# squirrels



## nate-tha-snake (Dec 16, 2007)

I hunt about a 2 acre hillside and I have around 15 squirrels but every time i go out to hunt i never see any. Anyone got any ideas of how to bring out tha squirrel.[/img]


----------



## dfisher (Oct 12, 2007)

What kind of squirrels you have on that hillside? Do you see a lot of tracks in the snow or are you seeing them now and then?

I'd go out there and sit still and wait. They'll come around. Try sunny mornings from about 8 till 10 or so.

Good luck,
Dan


----------



## nate-tha-snake (Dec 16, 2007)

I got both grey and fox squirrels on tha hill side but i dont see many tracks cuz it dont hardly ever snow around here where i live.


----------



## dfisher (Oct 12, 2007)

What time of day are you hunting? Try early and then, as it gets colder, go later in the morning. In the afternoon, hit it from early afternoon and call it a day by the time it's starting to cool down.
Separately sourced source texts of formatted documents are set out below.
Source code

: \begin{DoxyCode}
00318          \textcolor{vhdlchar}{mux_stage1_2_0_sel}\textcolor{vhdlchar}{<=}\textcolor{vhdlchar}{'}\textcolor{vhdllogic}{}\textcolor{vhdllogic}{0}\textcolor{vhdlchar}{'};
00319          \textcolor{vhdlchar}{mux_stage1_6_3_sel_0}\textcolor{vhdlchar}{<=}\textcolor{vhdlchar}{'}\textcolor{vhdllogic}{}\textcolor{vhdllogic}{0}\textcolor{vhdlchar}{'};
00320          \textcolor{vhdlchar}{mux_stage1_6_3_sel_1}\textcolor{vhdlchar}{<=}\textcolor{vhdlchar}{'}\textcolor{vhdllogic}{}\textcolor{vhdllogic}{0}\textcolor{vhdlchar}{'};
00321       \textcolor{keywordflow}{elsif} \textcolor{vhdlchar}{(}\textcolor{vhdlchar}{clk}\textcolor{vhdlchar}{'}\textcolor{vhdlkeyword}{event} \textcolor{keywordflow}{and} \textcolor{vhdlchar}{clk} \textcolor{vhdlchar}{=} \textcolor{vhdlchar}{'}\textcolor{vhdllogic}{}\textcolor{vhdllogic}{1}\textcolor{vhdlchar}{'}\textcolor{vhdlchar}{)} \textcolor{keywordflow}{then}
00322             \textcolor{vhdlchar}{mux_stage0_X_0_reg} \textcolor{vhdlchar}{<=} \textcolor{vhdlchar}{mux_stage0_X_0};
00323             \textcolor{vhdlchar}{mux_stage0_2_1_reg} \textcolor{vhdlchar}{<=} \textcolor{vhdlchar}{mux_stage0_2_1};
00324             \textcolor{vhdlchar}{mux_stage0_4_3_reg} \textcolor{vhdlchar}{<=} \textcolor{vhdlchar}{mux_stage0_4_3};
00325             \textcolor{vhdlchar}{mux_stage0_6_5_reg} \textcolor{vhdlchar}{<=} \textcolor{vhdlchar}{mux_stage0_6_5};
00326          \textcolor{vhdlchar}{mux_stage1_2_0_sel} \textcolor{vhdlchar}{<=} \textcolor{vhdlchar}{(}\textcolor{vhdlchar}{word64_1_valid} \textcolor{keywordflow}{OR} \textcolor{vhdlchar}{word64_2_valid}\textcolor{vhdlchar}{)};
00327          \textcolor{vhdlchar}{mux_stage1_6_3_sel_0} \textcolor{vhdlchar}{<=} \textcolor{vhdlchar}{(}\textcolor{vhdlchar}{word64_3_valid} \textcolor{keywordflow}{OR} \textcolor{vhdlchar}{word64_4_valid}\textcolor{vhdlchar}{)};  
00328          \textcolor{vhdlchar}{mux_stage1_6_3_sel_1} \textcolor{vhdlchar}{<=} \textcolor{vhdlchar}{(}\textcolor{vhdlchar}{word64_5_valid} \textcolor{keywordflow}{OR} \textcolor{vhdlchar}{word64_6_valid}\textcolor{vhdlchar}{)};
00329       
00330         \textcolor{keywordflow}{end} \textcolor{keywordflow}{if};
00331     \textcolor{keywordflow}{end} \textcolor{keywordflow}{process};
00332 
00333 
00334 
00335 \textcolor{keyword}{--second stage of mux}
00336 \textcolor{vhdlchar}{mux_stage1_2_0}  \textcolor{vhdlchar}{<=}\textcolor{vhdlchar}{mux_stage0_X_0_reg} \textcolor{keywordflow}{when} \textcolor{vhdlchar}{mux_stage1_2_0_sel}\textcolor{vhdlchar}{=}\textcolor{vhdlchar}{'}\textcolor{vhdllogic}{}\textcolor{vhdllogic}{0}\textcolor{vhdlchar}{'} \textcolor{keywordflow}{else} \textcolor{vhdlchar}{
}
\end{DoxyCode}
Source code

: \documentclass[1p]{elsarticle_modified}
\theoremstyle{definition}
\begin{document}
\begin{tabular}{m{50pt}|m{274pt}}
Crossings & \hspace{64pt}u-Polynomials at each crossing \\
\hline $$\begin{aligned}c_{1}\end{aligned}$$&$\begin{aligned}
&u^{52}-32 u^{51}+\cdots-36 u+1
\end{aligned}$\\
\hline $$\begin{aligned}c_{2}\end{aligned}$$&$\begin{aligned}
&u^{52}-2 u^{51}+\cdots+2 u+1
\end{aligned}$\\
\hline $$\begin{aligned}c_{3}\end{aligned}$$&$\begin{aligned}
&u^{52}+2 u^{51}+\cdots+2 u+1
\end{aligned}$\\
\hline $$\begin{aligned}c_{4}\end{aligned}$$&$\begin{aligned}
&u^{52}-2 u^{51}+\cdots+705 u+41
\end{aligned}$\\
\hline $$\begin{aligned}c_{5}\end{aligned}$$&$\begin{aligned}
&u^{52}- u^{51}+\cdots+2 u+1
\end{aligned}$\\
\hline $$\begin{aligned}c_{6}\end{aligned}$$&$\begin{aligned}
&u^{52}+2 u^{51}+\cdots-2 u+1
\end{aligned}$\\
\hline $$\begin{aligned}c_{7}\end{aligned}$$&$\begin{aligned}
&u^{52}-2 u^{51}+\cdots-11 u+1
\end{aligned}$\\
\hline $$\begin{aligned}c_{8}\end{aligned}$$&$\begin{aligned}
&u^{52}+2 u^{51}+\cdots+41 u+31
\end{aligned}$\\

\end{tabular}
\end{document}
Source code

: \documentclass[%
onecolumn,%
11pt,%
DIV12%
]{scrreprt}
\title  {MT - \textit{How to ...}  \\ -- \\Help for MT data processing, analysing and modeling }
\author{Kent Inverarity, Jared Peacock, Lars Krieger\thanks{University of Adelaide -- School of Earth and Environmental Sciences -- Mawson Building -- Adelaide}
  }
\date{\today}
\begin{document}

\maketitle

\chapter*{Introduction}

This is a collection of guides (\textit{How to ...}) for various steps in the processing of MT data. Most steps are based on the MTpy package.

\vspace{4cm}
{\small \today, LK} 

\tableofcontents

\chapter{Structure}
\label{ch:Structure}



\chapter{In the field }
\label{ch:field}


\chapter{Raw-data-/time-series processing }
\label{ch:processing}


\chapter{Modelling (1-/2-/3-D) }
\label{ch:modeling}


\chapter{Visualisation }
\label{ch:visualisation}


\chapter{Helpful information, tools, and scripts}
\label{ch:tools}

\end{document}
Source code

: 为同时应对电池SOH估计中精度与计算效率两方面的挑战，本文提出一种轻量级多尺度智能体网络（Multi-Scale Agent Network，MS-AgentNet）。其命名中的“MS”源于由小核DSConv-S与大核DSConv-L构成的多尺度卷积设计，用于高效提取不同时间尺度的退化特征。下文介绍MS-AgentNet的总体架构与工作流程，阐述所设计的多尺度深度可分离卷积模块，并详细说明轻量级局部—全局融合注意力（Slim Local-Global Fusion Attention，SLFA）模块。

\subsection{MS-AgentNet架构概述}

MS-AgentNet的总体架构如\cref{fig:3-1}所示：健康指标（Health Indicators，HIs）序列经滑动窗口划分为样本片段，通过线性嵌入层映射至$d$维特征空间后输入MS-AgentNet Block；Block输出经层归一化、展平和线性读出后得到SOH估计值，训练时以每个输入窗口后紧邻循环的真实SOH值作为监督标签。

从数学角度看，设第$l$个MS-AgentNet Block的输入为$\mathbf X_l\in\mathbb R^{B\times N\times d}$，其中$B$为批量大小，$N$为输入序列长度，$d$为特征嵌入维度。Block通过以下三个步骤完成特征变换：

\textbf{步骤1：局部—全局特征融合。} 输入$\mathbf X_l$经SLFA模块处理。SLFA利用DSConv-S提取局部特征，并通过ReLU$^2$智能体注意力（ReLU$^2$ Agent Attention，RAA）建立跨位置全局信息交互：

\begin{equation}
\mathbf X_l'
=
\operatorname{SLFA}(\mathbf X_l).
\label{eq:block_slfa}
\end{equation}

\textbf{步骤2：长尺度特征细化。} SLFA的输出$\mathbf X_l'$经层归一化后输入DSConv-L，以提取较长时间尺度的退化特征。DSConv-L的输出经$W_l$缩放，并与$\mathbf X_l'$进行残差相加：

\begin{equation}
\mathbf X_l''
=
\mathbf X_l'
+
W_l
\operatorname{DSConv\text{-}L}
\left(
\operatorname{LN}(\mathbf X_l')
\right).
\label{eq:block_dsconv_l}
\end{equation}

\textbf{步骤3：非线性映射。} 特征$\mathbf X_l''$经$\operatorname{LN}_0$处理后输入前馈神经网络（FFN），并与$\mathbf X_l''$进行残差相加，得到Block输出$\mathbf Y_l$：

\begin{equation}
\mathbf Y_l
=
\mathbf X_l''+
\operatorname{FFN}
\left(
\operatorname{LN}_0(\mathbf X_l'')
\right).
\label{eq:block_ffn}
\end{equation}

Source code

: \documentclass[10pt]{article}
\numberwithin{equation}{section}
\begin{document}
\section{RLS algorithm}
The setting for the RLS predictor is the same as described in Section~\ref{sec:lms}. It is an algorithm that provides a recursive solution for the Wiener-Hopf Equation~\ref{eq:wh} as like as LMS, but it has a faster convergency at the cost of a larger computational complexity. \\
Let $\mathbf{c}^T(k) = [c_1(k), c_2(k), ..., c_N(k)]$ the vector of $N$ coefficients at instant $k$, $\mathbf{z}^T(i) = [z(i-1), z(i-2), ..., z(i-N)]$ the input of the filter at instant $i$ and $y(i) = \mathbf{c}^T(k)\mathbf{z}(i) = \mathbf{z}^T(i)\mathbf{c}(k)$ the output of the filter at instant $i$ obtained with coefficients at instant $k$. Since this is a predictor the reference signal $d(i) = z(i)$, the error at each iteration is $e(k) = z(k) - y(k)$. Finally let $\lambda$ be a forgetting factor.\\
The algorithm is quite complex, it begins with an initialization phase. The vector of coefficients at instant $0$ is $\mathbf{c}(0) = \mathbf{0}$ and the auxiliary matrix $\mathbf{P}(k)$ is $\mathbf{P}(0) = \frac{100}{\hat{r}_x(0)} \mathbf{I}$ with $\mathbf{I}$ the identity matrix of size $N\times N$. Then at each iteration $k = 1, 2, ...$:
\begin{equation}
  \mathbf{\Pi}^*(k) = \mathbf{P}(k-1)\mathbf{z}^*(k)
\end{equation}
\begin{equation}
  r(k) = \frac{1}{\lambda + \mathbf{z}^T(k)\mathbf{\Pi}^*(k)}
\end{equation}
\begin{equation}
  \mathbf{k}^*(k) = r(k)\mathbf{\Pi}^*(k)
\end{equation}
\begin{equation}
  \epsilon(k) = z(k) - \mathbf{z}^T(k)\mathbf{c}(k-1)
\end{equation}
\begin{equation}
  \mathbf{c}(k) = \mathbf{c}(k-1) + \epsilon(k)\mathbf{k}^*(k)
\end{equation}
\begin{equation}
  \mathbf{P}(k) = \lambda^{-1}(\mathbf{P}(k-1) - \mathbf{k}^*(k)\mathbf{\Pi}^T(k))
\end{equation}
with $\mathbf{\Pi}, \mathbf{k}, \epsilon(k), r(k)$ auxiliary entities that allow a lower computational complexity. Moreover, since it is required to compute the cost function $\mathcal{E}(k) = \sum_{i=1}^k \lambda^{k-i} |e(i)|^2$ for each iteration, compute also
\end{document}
Generally, if there are birds out and moving around in the woods, squirrels will be out too. You know when the woods is 'dead', so to speak, as there will be no birds singing, or othe animals out moving. The squirrels, likewise, will be holed up.

Good luck,
Dan


----------



## nate-tha-snake (Dec 16, 2007)

well i go out and hunt in tha mornings around 8-9 and in the evenings i hunt at about 2:30-3:30


----------



## powermaster111310 (Jan 1, 2008)

i heard that if you take two quarters and tap the side of one on the top of the other one it will make squirrels come. i have'nt tryed it yet but im going to soon. Good Luck!


----------